Allow a string as start for sum

ruud · January 27, 2020, 12:18pm

Recently I was participating in a thread where -on a side line- the sum function was discussed:

I was wondering (again) why sum does not allow a string as the start value of sum.
Obviously, the current implementation is that that raises a TypeError with a suggestion to use join instead.
I have looked at the discussion here Issue 18305: [patch] Fast sum() for non-numbers - Python tracker and find there, of course, the performance issue. But what if we would just delegate sum to join in case of a string as the start value.
The only problem might be then if we use a class that is inherited from str and that class has overridden the __add__ method. Well, that can be easily solved by checking whether this start variable uses the str.__add__ method or not.
So, in pseudocode, I propose:

def sum(iterable, start=0):
    if isinstance(start, str) and start.__add__ == str.__add__:
        return start + "".join(iterable)
    return orgsum(iterable, start)  # orgsum is like current sum without a TypeError for str's.

If we would implement sum like that we don’t need a TypeError when strings are used as start value and there is no need for a performance warning because it will just perform as quick as join.
I think, in all the discussions, nobody has ever come up with this implementation.

Therefore, I would like to propose a PEP for this. Is there a core developer willing and able to help me with that?

ericvsmith · January 27, 2020, 12:44pm

Say I had some code that used this version of sum() to concatenate stings, and suppose it took as a parameter the starting value. If someone called it with a str then it would work. But if the caller switched to a str subclass with a custom __add__, then it would raise a TypeError. That doesn’t seem like a great design, when instead it could use str.join() for the concatenation and work in both cases.

And what if the starting value were a str, but the values being summed were str subclasses with a custom __add__. They would be concatenated using join(), which doesn’t seem right. It seems you’d need to look at every items __add__ method, which in general is not possible.

I’d be more convinced if there was an algorithm that “summed” a bunch of things, and included a start value as input, and the same algorithm could operate on either numbers or strings, where adding the numbers made as much sense as concatenating the strings. But I’d be hard pressed to imagine such a thing.

So, I’m -1.

pf_moore · January 27, 2020, 1:07pm

For me, this is a good example of “explicit is better than implicit”. If you want join, use it. If you want sum (which I can’t imagine having any meaning other than “repeated addition”) then use it.

In practice, no-one should ever want to use repeated addition on strings, because of the performance issues, so not providing the “convenience” shortcut of sum, but requiring users who really do want repeated addition on strings to explicitly code it as a loop, seems reasonable.

It is of course always arguable whether preventing people from doing something “for their own good” is reasonable.
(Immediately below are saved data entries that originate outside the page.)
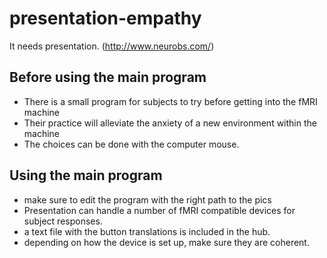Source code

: # presentation-empathy
It needs presentation. (http://www.neurobs.com/) 

## Before using the main program
- There is a small program for subjects to try before getting into the fMRI machine
- Their practice will alleviate the anxiety of a new environment within the machine
- The choices can be done with the computer mouse.

## Using the main program
- make sure to edit the program with the right path to the pics
- Presentation can handle a number of fMRI compatible devices for subject responses.
- a text file with the button translations is included in the hub. 
- depending on how the device is set up, make sure they are coherent.
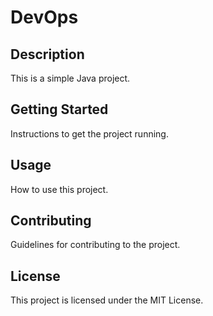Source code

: # DevOps

## Description
This is a simple Java project.

## Getting Started
Instructions to get the project running.

## Usage
How to use this project.

## Contributing
Guidelines for contributing to the project.

## License
This project is licensed under the MIT License.
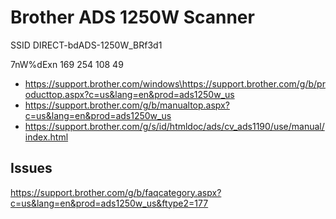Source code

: # Brother ADS 1250W Scanner

SSID DIRECT-bdADS-1250W_BRf3d1

7nW%dExn
169 254 108 49

* https://support.brother.com/windows\https://support.brother.com/g/b/producttop.aspx?c=us&lang=en&prod=ads1250w_us
* https://support.brother.com/g/b/manualtop.aspx?c=us&lang=en&prod=ads1250w_us
* https://support.brother.com/g/s/id/htmldoc/ads/cv_ads1190/use/manual/index.html

## Issues

https://support.brother.com/g/b/faqcategory.aspx?c=us&lang=en&prod=ads1250w_us&ftype2=177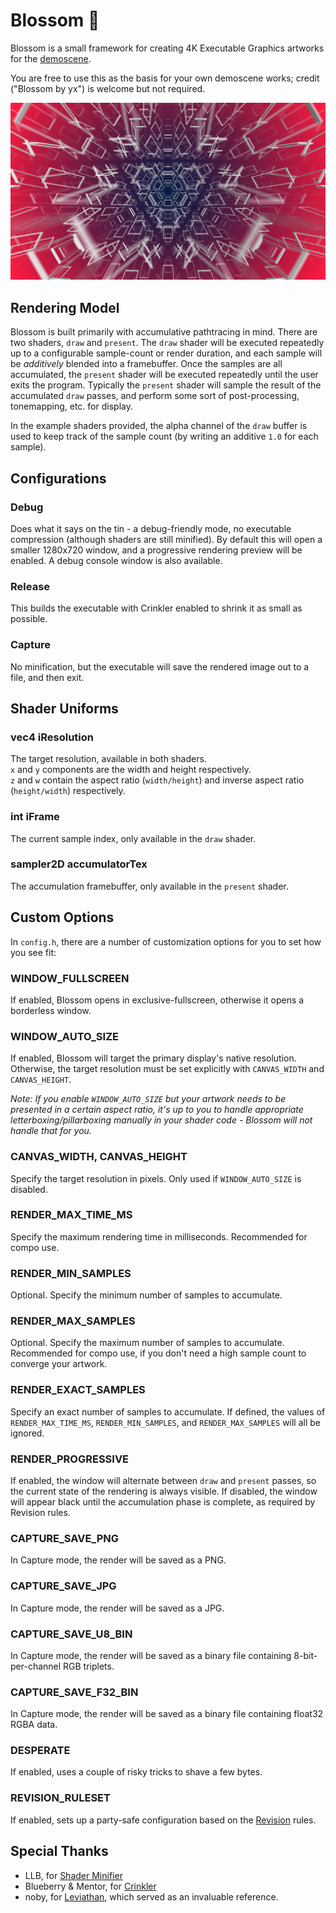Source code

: # Blossom 🌸

Blossom is a small framework for creating 4K Executable Graphics artworks for the [demoscene](https://en.wikipedia.org/wiki/Demoscene).

You are free to use this as the basis for your own demoscene works; credit ("Blossom by yx") is welcome but not required.

![](docs/screenshot.jpg)

## Rendering Model
Blossom is built primarily with accumulative pathtracing in mind. There are two shaders, `draw` and `present`. The `draw` shader will be executed repeatedly up to a configurable sample-count or render duration, and each sample will be _additively_ blended into a framebuffer. Once the samples are all accumulated, the `present` shader will be executed repeatedly until the user exits the program. Typically the `present` shader will sample the result of the accumulated `draw` passes, and perform some sort of post-processing, tonemapping, etc. for display.

In the example shaders provided, the alpha channel of the `draw` buffer is used to keep track of the sample count (by writing an additive `1.0` for each sample).

## Configurations

### Debug
Does what it says on the tin - a debug-friendly mode, no executable compression (although shaders are still minified). By default this will open a smaller 1280x720 window, and a progressive rendering preview will be enabled. A debug console window is also available.

### Release
This builds the executable with Crinkler enabled to shrink it as small as possible.

### Capture
No minification, but the executable will save the rendered image out to a file, and then exit.

## Shader Uniforms

### vec4 iResolution
The target resolution, available in both shaders.  
`x` and `y` components are the width and height respectively.  
`z` and `w` contain the aspect ratio (`width/height`) and inverse aspect ratio (`height/width`) respectively.

### int iFrame
The current sample index, only available in the `draw` shader.

### sampler2D accumulatorTex
The accumulation framebuffer, only available in the `present` shader.

## Custom Options
In `config.h`, there are a number of customization options for you to set how you see fit:

### WINDOW\_FULLSCREEN
If enabled, Blossom opens in exclusive-fullscreen, otherwise it opens a borderless window.

### WINDOW\_AUTO\_SIZE
If enabled, Blossom will target the primary display's native resolution. Otherwise, the target resolution must be set explicitly with `CANVAS_WIDTH` and `CANVAS_HEIGHT`.

_Note: If you enable `WINDOW_AUTO_SIZE` but your artwork needs to be presented in a certain aspect ratio, it's up to you to handle appropriate letterboxing/pillarboxing manually in your shader code - Blossom will not handle that for you._

### CANVAS\_WIDTH, CANVAS\_HEIGHT
Specify the target resolution in pixels. Only used if `WINDOW_AUTO_SIZE` is disabled.

### RENDER\_MAX\_TIME\_MS
Specify the maximum rendering time in milliseconds. Recommended for compo use.

### RENDER\_MIN\_SAMPLES
Optional. Specify the minimum number of samples to accumulate.

### RENDER\_MAX\_SAMPLES
Optional. Specify the maximum number of samples to accumulate. Recommended for compo use, if you don't need a high sample count to converge your artwork.

### RENDER\_EXACT\_SAMPLES
Specify an exact number of samples to accumulate. If defined, the values of `RENDER_MAX_TIME_MS`, `RENDER_MIN_SAMPLES`, and `RENDER_MAX_SAMPLES` will all be ignored.

### RENDER\_PROGRESSIVE
If enabled, the window will alternate between `draw` and `present` passes, so the current state of the rendering is always visible. If disabled, the window will appear black until the accumulation phase is complete, as required by Revision rules.

### CAPTURE\_SAVE\_PNG
In Capture mode, the render will be saved as a PNG.

### CAPTURE\_SAVE\_JPG
In Capture mode, the render will be saved as a JPG.

### CAPTURE\_SAVE\_U8\_BIN
In Capture mode, the render will be saved as a binary file containing 8-bit-per-channel RGB triplets.

### CAPTURE\_SAVE\_F32\_BIN
In Capture mode, the render will be saved as a binary file containing float32 RGBA data.

### DESPERATE
If enabled, uses a couple of risky tricks to shave a few bytes.

### REVISION_RULESET
If enabled, sets up a party-safe configuration based on the [Revision](https://revision-party.net/competitions/graphics-competitions) rules.

## Special Thanks
* LLB, for [Shader Minifier](https://github.com/laurentlb/Shader_Minifier)
* Blueberry & Mentor, for [Crinkler](https://github.com/runestubbe/Crinkler)
* noby, for [Leviathan](https://github.com/armak/Leviathan-2.0), which served as an invaluable reference.
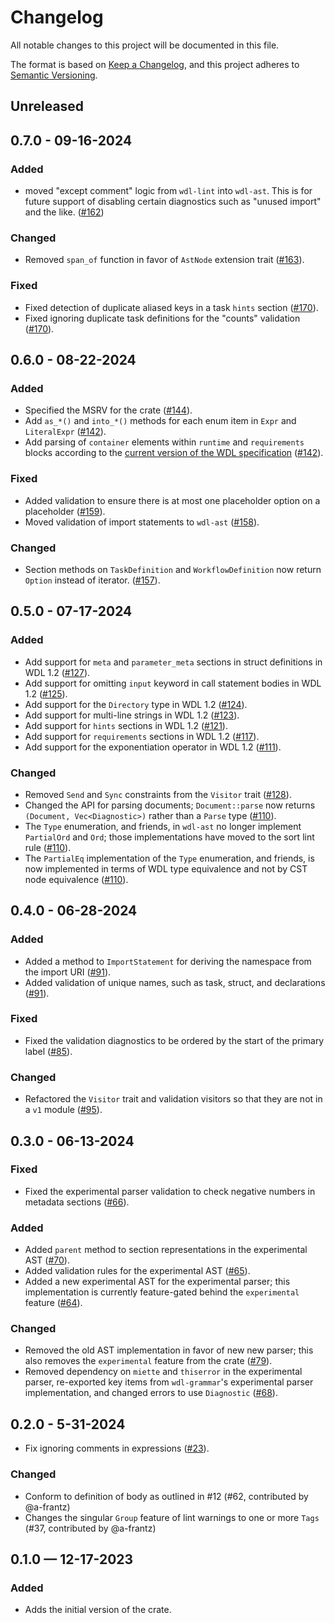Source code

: # Changelog

All notable changes to this project will be documented in this file.

The format is based on [Keep a Changelog](https://keepachangelog.com/en/1.1.0/),
and this project adheres to [Semantic Versioning](https://semver.org/spec/v2.0.0.html).

## Unreleased

## 0.7.0 - 09-16-2024

### Added

* moved "except comment" logic from `wdl-lint` into `wdl-ast`.
  This is for future support of disabling certain diagnostics such as "unused import" and the like.
  ([#162](https://github.com/stjude-rust-labs/wdl/pull/162))

### Changed

* Removed `span_of` function in favor of `AstNode` extension trait ([#163](https://github.com/stjude-rust-labs/wdl/pull/163)).

### Fixed

* Fixed detection of duplicate aliased keys in a task `hints` section ([#170](https://github.com/stjude-rust-labs/wdl/pull/170)).
* Fixed ignoring duplicate task definitions for the "counts" validation ([#170](https://github.com/stjude-rust-labs/wdl/pull/170)).

## 0.6.0 - 08-22-2024

### Added

* Specified the MSRV for the crate ([#144](https://github.com/stjude-rust-labs/wdl/pull/144)).
* Add `as_*()` and `into_*()` methods for each enum item in `Expr` and `LiteralExpr`
  ([#142](https://github.com/stjude-rust-labs/wdl/pull/142)).
* Add parsing of `container` elements within `runtime` and `requirements` blocks
  according to the [current version of the WDL
  specification](https://github.com/openwdl/wdl/blob/wdl-1.2/SPEC.md#container)
  ([#142](https://github.com/stjude-rust-labs/wdl/pull/142)).

### Fixed

* Added validation to ensure there is at most one placeholder option on a
  placeholder ([#159](https://github.com/stjude-rust-labs/wdl/pull/159)).
* Moved validation of import statements to `wdl-ast` ([#158](https://github.com/stjude-rust-labs/wdl/pull/158)).

### Changed

* Section methods on `TaskDefinition` and `WorkflowDefinition` now return
  `Option` instead of iterator. ([#157](https://github.com/stjude-rust-labs/wdl/pull/157)).

## 0.5.0 - 07-17-2024

### Added

* Add support for `meta` and `parameter_meta` sections in struct definitions in
  WDL 1.2 ([#127](https://github.com/stjude-rust-labs/wdl/pull/127)).
* Add support for omitting `input` keyword in call statement bodies in WDL 1.2
  ([#125](https://github.com/stjude-rust-labs/wdl/pull/125)).
* Add support for the `Directory` type in WDL 1.2 ([#124](https://github.com/stjude-rust-labs/wdl/pull/124)).
* Add support for multi-line strings in WDL 1.2 ([#123](https://github.com/stjude-rust-labs/wdl/pull/123)).
* Add support for `hints` sections in WDL 1.2 ([#121](https://github.com/stjude-rust-labs/wdl/pull/121)).
* Add support for `requirements` sections in WDL 1.2 ([#117](https://github.com/stjude-rust-labs/wdl/pull/117)).
* Add support for the exponentiation operator in WDL 1.2 ([#111](https://github.com/stjude-rust-labs/wdl/pull/111)).

### Changed

* Removed `Send` and `Sync` constraints from the `Visitor` trait
  ([#128](https://github.com/stjude-rust-labs/wdl/pull/128)).
* Changed the API for parsing documents; `Document::parse` now returns
  `(Document, Vec<Diagnostic>)` rather than a `Parse` type ([#110](https://github.com/stjude-rust-labs/wdl/pull/110)).
* The `Type` enumeration, and friends, in `wdl-ast` no longer implement
  `PartialOrd`  and `Ord`; those implementations have moved to the sort lint
  rule ([#110](https://github.com/stjude-rust-labs/wdl/pull/110)).
* The `PartialEq` implementation of the `Type` enumeration, and friends, is now
  implemented in terms of WDL type equivalence and not by CST node equivalence
  ([#110](https://github.com/stjude-rust-labs/wdl/pull/110)).

## 0.4.0 - 06-28-2024

### Added

* Added a method to `ImportStatement` for deriving the namespace from the
  import URI ([#91](https://github.com/stjude-rust-labs/wdl/pull/91)).
* Added validation of unique names, such as task, struct, and declarations
  ([#91](https://github.com/stjude-rust-labs/wdl/pull/91)).

### Fixed

* Fixed the validation diagnostics to be ordered by the start of the primary
  label ([#85](https://github.com/stjude-rust-labs/wdl/pull/85)).

### Changed

* Refactored the `Visitor` trait and validation visitors so that they are not
  in a `v1` module ([#95](https://github.com/stjude-rust-labs/wdl/pull/95)).

## 0.3.0 - 06-13-2024

### Fixed

* Fixed the experimental parser validation to check negative numbers in
  metadata sections ([#66](https://github.com/stjude-rust-labs/wdl/pull/66)).

### Added

* Added `parent` method to section representations in the experimental AST
  ([#70](https://github.com/stjude-rust-labs/wdl/pull/70)).
* Added validation rules for the experimental AST ([#65](https://github.com/stjude-rust-labs/wdl/pull/65)).
* Added a new experimental AST for the experimental parser; this implementation
  is currently feature-gated behind the `experimental` feature ([#64](https://github.com/stjude-rust-labs/wdl/pull/64)).

### Changed

* Removed the old AST implementation in favor of new new parser; this also
  removes the `experimental` feature from the crate ([#79](https://github.com/stjude-rust-labs/wdl/pull/79)).
* Removed dependency on `miette` and `thiserror` in the experimental parser,
  re-exported key items from `wdl-grammar`'s experimental parser implementation,
  and changed errors to use `Diagnostic` ([#68](https://github.com/stjude-rust-labs/wdl/pull/68)).

## 0.2.0 - 5-31-2024

* Fix ignoring comments in expressions ([#23](https://github.com/stjude-rust-labs/wdl/pull/23)).

### Changed

* Conform to definition of body as outlined in #12 (#62, contributed by @a-frantz)
* Changes the singular `Group` feature of lint warnings to one or more `Tags` (#37, contributed by @a-frantz)

## 0.1.0 — 12-17-2023

### Added

* Adds the initial version of the crate.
But IMO this is not so much about limiting writers of code as it is about making the intent explicit for readers of the code. (And as we all know, “readability counts” )

ruud · January 27, 2020, 1:47pm

@ericvsmith
I think I was not clear enough in my pseudo code.

If I understand it right, sum now is more or less equivalent to

def sum(iterable, start=0):
    if isinstance(start, str):
        raise "TypeError('sum() can't sum strings [use ''.join(seq) instead]"
    for item in iterable:
        start = start + item
    return start

And I propose the following:

def sum(iterable, start=0):
    if isinstance(start, str) and start.__add__ == str.__add__:
        return start + "".join(iterable)
    for item in iterable:
        start = start + item
    return start

So, if a str subclassed start was used with a custom __add__ , it would just repeatedly add.

The case you describe where start is str and some or all of the items in the iterable are subclassed from start with a custom __add__ method will still work as expected as in this case for each addition str.__add__ will be used, and thus the result of a sequence of additions is exactly the same as join !

I hope this clarifies my intentions and the proposed change.

Are you still on -1?

ericvsmith · January 27, 2020, 1:51pm

Yes. This code is either going to call join when it shouldn’t, or be quadratic.

I’m sorry, but I just don’t see any practical benefit here.

ruud · January 27, 2020, 1:53pm

@pf_moore
You don’t seem to get my point.
If my solution would be accepted there is no need to prevent people from doing something “for their own good” as there is just no performance issue! Calling sum with a string as the start would simply have equivalent performance to join.
I can’t see any reason why we should prevent people from what seems a logical way of concatenating a number of strings.
The edge cases where start is a subclassed str is also properly handled, IMHO.

pf_moore · January 27, 2020, 2:37pm

You don’t seem to be getting my point either. It’s not about whether it can be made safe, it’s about being explicit about what the function is doing. “sum” means “repeated addition”. It does not mean “join with an empty separator”.

I’ve tried to construct examples of how your proposed function would work with string subclasses, and I’m forever getting confused as to whether I should expect __add__ or join to be called. That is not something I’d want to work with, and definitely not something I’d want as a builtin.

I guess it doesn’t matter much. I’m -1 on this, and if it’s to go anywhere, you need at least one core dev to support the idea. That won’t be me, so I’ll let you continue looking for someone to support it. If you do get someone, I’ll pick this up when the PEP is written (when I’ll argue for it to be rejected, as I imagine you’d expect )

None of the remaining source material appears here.